Note: this post is now on blog.searchmysite.net at https://blog.searchmysite.net/posts/searchmysite.net-building-a-simple-search-for-non-commercial-websites/.
Introduction Link to heading
I’ve written previously about what went wrong with the internet and how to fix it, and one of the ideas I mentioned was a new model for search. Given “talk is cheap, show me the code”, I decided to implement it. Okay, it wasn’t quite that easy, but here it is: https://searchmysite.net.
The key features are that it:
- Contains only sites submitted by verified site owners, as a form of quality control.
- Contains no adverts, and downranks results containing adverts to discourage “Search Engine Optimisation”, clickbait content etc. (note that there is a model for sustaining the service long term without having to resort to advertising).

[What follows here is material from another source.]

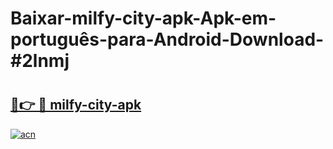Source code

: # Baixar-milfy-city-apk-Apk-em-português​-para-Android-Download-#2lnmj

# <h2><a href="https://ainizakaria.my?title=milfy-city-apk&ref=24M">🔗👉 🔴 milfy-city-apk</a></h2>

[![acn](https://github.com/user-attachments/assets/0f9c940e-d8b0-45ae-aac7-cd30a18b3e1c)](https://ainizakaria.my?title=milfy-city-apk&ref=24M)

- Features a very high degree of privacy (no persistant cookies, only one session cookie in the Add My Site and Manage My Site sections, no code downloaded from third parties, etc.)
- Has an API for site owners to e.g. inspect their data and add a search box to their own sites.

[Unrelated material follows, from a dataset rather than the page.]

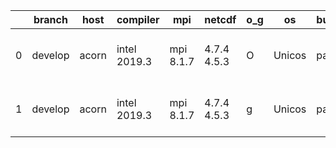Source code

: |    | branch   | host   | compiler     | mpi       | netcdf      | o_g   | os     | build   | u_pass   | u_fail   | s_pass   | s_fail   | e_pass   | e_fail   |   nuopc_pass |   nuopc_fail | artifacts_hash                                                                                                                                    | modified                  |
|----|----------|--------|--------------|-----------|-------------|-------|--------|---------|----------|----------|----------|----------|----------|----------|--------------|--------------|---------------------------------------------------------------------------------------------------------------------------------------------------|---------------------------|
|  0 | develop  | acorn  | intel 2019.3 | mpi 8.1.7 | 4.7.4 4.5.3 | O     | Unicos | pass    | fail     | fail     | fail     | fail     | fail     | fail     |            0 |           50 | [artifacts](https://github.com/esmf-org/esmf-test-artifacts/tree/ca766a7f919446be7e9a5e3e4dfd3a846f10e6b6/develop/acorn/intel/2019.3/O/mpi/8.1.7) | 2022-03-15 01:31:38 +0000 |
|  1 | develop  | acorn  | intel 2019.3 | mpi 8.1.7 | 4.7.4 4.5.3 | g     | Unicos | pass    | fail     | fail     | fail     | fail     | fail     | fail     |            0 |           50 | [artifacts](https://github.com/esmf-org/esmf-test-artifacts/tree/94b7efc2bb85bbc8ee37eda140b059bc5bd2f617/develop/acorn/intel/2019.3/g/mpi/8.1.7) | 2022-03-15 01:33:00 +0000 |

- Has filters for site owners to customise their indexing process.
To quickly recap the idea, it has been inspired by the growing interest in the noncommercial web and the reaction against the over-commercialisation of the internet and the problems that brings. On forums like Hacker News, for example, there have been lot of comments about how hard it is to find all the fun and interesting content from personal websites and blogs nowadays and how the advertising funded search model is broken1.
There’s quite a bit more I could write about the origin and evolution of the idea, why certain design decisions were made, and so on, but for the rest of this post I’ll just stick to the technical details.

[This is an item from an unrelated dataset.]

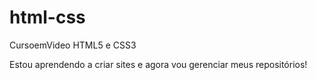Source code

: # html-css
 CursoemVideo HTML5 e CSS3
  
  Estou aprendendo a criar sites e agora vou gerenciar meus repositórios!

In summary, there are 4 main components:
- Search: Apache Solr search server.
- Indexer: Scrapy indexing scripts.
- Database: Postgres database (for site and index management).
- Web: Apache httpd with mod_wsgi web server, with static assets (including home page), and dynamic pages (including API).
Search Link to heading
Search engine Link to heading
Given that the solution includes a search as a service, I wanted to set up my own search infrastructure rather than build on top of another existing search as a service, or buy results from an existing search engine.
I chose Apache Solr, rather than the more trendy Elasticsearch, because I know it better, and it is proper open source. Both Elasticsearch and Solr are based on Apache Lucene anyway.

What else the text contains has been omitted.